Segment Open
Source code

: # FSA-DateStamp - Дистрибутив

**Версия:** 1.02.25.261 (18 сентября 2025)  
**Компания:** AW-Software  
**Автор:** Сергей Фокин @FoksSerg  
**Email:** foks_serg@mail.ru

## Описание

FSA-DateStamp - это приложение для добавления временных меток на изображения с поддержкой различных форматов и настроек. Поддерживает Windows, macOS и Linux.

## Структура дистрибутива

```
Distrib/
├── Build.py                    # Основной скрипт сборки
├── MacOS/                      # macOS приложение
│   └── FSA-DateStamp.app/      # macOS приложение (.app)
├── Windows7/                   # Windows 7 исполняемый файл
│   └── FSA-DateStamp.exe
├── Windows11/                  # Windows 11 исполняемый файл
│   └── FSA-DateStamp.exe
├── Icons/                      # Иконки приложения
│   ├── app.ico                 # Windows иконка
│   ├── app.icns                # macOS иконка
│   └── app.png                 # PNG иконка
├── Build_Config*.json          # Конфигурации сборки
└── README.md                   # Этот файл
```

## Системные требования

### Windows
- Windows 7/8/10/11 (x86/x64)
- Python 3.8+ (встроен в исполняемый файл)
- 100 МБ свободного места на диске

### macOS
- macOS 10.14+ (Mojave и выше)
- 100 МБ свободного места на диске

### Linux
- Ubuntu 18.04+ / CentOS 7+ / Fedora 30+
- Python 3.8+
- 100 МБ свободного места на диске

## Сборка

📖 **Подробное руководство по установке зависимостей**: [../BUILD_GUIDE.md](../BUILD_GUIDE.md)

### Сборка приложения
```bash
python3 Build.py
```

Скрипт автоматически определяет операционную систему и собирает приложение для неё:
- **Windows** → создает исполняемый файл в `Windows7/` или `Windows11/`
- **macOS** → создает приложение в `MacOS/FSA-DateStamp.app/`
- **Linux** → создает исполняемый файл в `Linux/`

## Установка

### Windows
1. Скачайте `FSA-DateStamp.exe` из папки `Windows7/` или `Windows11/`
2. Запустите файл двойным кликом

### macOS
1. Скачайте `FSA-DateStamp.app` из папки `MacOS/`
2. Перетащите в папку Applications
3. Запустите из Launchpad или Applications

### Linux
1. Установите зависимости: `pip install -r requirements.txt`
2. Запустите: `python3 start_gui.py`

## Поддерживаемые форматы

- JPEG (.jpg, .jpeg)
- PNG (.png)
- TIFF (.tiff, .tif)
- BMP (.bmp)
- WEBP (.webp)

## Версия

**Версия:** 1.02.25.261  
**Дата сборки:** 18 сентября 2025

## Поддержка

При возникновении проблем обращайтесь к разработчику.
Segment Closed
WHAT THE EXERCISE ASKS – Return exactly what appears above, from the first line of the entries to the line with "## Описание", inclusive.

COMPLETED TASK –
Source code

: # FSA-DateStamp - Дистрибутив

**Версия:** 1.02.25.261 (18 сентября 2025)  
**Компания:** AW-Software  
**Автор:** Сергей Фокин @FoksSerg  
**Email:** foks_serg@mail.ru

## Описание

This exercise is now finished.